▶ **Material for the task**
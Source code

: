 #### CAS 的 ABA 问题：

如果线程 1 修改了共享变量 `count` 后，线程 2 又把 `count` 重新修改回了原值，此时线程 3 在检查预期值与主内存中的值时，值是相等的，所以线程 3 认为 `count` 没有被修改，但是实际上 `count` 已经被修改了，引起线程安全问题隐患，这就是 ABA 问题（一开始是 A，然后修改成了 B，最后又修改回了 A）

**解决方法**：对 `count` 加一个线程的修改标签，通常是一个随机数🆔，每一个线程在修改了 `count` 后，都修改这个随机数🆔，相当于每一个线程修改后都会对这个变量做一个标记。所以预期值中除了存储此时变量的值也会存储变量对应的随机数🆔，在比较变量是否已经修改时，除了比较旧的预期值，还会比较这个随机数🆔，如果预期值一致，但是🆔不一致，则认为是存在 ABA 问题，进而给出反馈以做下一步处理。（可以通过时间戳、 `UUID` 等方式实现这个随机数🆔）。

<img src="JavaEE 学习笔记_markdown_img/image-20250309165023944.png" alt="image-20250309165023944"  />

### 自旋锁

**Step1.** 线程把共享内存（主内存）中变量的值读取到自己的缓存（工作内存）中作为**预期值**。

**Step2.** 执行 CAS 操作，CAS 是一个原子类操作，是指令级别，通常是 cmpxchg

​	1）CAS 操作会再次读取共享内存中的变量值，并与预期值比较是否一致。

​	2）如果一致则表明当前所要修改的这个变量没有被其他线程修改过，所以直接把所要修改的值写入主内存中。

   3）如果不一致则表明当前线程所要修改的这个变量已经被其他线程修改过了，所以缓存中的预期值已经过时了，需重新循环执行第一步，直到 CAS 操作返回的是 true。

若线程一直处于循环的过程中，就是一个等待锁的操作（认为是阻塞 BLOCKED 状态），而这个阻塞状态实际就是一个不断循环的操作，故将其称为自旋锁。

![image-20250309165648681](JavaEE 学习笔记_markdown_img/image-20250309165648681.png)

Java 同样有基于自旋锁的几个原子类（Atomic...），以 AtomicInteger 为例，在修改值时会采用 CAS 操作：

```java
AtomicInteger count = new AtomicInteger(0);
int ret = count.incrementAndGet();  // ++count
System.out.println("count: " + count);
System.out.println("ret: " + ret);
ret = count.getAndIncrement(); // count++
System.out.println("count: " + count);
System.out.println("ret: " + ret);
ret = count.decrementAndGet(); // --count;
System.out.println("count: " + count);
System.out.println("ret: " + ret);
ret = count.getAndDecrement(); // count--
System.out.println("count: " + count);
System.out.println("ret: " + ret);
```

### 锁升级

* * *

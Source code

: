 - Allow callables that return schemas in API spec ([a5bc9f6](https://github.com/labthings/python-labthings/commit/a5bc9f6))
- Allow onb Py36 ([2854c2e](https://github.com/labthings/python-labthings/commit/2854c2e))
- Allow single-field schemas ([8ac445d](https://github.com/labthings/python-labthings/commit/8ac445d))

▶ **Exercise goal**
Isolate the lines above that contain the word "python" and copy them.

▶ **Completed exercise**
: - Allow callables that return schemas in API spec ([a5bc9f6](https://github.com/labthings/python-labthings/commit/a5bc9f6))
- Allow onb Py36 ([2854c2e](https://github.com/labthings/python-labthings/commit/2854c2e))
- Allow single-field schemas ([8ac445d](https://github.com/labthings/python-labthings/commit/8ac445d))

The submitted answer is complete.